MATERIAL SUPPLIED:
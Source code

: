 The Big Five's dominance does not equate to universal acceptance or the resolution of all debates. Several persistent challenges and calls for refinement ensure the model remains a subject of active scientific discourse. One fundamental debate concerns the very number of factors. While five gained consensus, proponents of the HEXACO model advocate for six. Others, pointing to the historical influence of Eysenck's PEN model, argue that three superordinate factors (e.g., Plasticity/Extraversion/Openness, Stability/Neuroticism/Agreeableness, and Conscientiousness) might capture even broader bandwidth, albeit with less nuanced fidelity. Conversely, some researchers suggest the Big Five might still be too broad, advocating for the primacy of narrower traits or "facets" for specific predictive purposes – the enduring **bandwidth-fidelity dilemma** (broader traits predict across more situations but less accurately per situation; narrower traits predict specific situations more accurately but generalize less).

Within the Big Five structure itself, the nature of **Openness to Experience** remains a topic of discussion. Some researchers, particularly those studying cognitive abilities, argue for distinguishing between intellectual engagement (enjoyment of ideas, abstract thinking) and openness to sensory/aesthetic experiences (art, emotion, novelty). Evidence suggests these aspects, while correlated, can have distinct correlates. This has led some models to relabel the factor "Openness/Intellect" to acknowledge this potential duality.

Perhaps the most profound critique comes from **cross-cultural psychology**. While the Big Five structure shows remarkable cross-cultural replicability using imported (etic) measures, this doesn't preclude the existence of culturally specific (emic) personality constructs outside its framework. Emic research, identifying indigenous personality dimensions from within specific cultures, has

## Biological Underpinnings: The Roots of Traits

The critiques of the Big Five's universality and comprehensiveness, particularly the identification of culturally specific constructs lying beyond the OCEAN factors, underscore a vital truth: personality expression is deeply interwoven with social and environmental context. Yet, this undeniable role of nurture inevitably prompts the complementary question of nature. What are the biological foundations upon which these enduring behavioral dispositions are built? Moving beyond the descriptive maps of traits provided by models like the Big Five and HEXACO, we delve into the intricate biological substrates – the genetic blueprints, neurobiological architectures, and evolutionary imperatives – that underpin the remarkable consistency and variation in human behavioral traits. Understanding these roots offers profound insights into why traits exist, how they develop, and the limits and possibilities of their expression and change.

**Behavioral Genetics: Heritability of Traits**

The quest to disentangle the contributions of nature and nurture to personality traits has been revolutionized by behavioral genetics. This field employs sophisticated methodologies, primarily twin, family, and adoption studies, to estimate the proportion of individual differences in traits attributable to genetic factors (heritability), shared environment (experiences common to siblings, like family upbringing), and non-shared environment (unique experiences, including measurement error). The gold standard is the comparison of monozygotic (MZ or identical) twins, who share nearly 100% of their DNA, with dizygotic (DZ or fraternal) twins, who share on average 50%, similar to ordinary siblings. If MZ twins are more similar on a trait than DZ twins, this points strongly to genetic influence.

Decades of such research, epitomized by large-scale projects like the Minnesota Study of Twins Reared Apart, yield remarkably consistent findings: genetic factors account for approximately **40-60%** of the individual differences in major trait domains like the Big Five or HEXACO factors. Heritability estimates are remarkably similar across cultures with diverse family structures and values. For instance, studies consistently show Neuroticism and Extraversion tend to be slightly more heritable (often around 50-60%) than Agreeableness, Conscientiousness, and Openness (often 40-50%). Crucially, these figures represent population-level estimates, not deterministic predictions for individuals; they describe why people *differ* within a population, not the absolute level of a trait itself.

REQUIREMENT:
Referring to the material above, set down exactly the lines between the line with "The critiques of" and the line with "The quest to", inclusive, and no other lines.

SOLUTION:
The critiques of the Big Five's universality and comprehensiveness, particularly the identification of culturally specific constructs lying beyond the OCEAN factors, underscore a vital truth: personality expression is deeply interwoven with social and environmental context. Yet, this undeniable role of nurture inevitably prompts the complementary question of nature. What are the biological foundations upon which these enduring behavioral dispositions are built? Moving beyond the descriptive maps of traits provided by models like the Big Five and HEXACO, we delve into the intricate biological substrates – the genetic blueprints, neurobiological architectures, and evolutionary imperatives – that underpin the remarkable consistency and variation in human behavioral traits. Understanding these roots offers profound insights into why traits exist, how they develop, and the limits and possibilities of their expression and change.

**Behavioral Genetics: Heritability of Traits**

The quest to disentangle the contributions of nature and nurture to personality traits has been revolutionized by behavioral genetics. This field employs sophisticated methodologies, primarily twin, family, and adoption studies, to estimate the proportion of individual differences in traits attributable to genetic factors (heritability), shared environment (experiences common to siblings, like family upbringing), and non-shared environment (unique experiences, including measurement error). The gold standard is the comparison of monozygotic (MZ or identical) twins, who share nearly 100% of their DNA, with dizygotic (DZ or fraternal) twins, who share on average 50%, similar to ordinary siblings. If MZ twins are more similar on a trait than DZ twins, this points strongly to genetic influence.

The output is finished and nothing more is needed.